We took him in relays, this searcher after knowledge. First Henry had him, of course. Then Fraser surged in and carried him on for the next mile. Then he was tossed to me still exclaiming and marvelling and full of pep, and after I had run with him for twenty minutes or so, Henry would close in on us and take him over again. That’s how we shared the work. We tried him on a number of topics. Not ordinary common-or-garden topics, mark you, but the pettiest, drabbest, most dismally uninteresting little topics we could lay our hands on. Things like how to patch linoleum, and the effects of the baked-bean industry on pre-war Ilford. And Fraser even went to the lengths of describing a football match he had once watched between Army Pay Corps ‘B’ and an invitation side from the Hosiery Trade where the score was nil-nil after extra time. And to all this our friend responded with ever-increasing delight and curiosity. ‘Really!’, ‘How splendid!’, ‘Tell me, what do you think would be the normal number of throw-ins in an amateur soccer match?’
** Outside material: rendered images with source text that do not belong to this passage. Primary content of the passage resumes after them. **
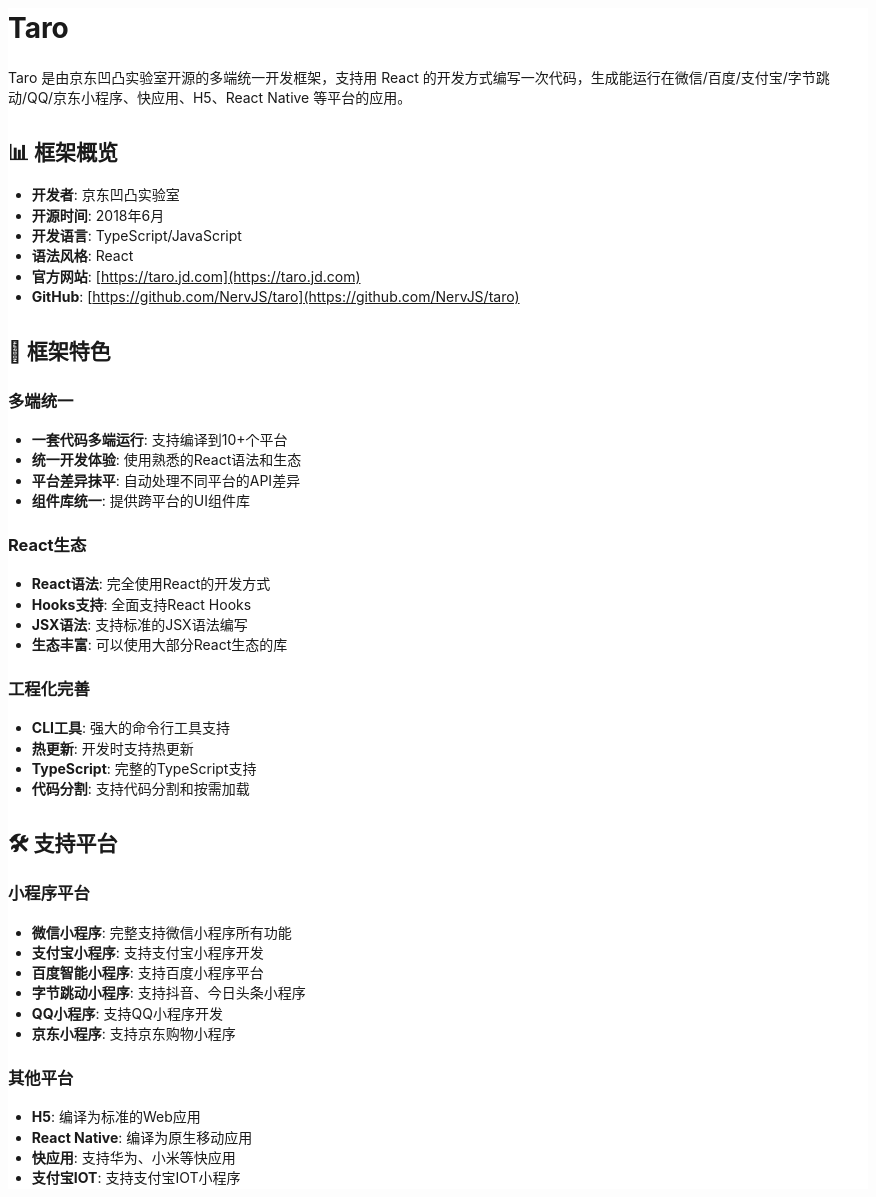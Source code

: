 # Taro

Taro 是由京东凹凸实验室开源的多端统一开发框架，支持用 React 的开发方式编写一次代码，生成能运行在微信/百度/支付宝/字节跳动/QQ/京东小程序、快应用、H5、React Native 等平台的应用。

## 📊 框架概览

- **开发者**: 京东凹凸实验室
- **开源时间**: 2018年6月
- **开发语言**: TypeScript/JavaScript
- **语法风格**: React
- **官方网站**: [https://taro.jd.com](https://taro.jd.com)
- **GitHub**: [https://github.com/NervJS/taro](https://github.com/NervJS/taro)

## 🎯 框架特色

### 多端统一
- **一套代码多端运行**: 支持编译到10+个平台
- **统一开发体验**: 使用熟悉的React语法和生态
- **平台差异抹平**: 自动处理不同平台的API差异
- **组件库统一**: 提供跨平台的UI组件库

### React生态
- **React语法**: 完全使用React的开发方式
- **Hooks支持**: 全面支持React Hooks
- **JSX语法**: 支持标准的JSX语法编写
- **生态丰富**: 可以使用大部分React生态的库

### 工程化完善
- **CLI工具**: 强大的命令行工具支持
- **热更新**: 开发时支持热更新
- **TypeScript**: 完整的TypeScript支持
- **代码分割**: 支持代码分割和按需加载

## 🛠️ 支持平台

### 小程序平台
- **微信小程序**: 完整支持微信小程序所有功能
- **支付宝小程序**: 支持支付宝小程序开发
- **百度智能小程序**: 支持百度小程序平台
- **字节跳动小程序**: 支持抖音、今日头条小程序
- **QQ小程序**: 支持QQ小程序开发
- **京东小程序**: 支持京东购物小程序

### 其他平台
- **H5**: 编译为标准的Web应用
- **React Native**: 编译为原生移动应用
- **快应用**: 支持华为、小米等快应用
- **支付宝IOT**: 支持支付宝IOT小程序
We finally shook him off a mile or so south of Montgomery using a trick in which the Government or the Countryside Commission or some such body certainly had an important hand.

Now, I’m not a man normally to go around proclaiming how tricks are done. The way I see it, it isn’t fair to the conjurer. When he’s just pulled a rabbit out of the hat, I mean to say, it does rather spoil the party to dash up and lift the false bottom out of the thing, revealing three coloured handkerchiefs, a couple of pigeons and a cobra all curled up inside waiting for their chance to come on stage. But in the case of the Waymark Path Trick - that is what this particular trick is called - I think I can in confidence reveal it to you. Otherwise I don’t see how the Government is going to get the recognition it deserves when it has to spend so much of the time defending itself against malicious and usually quite misdirected abuse.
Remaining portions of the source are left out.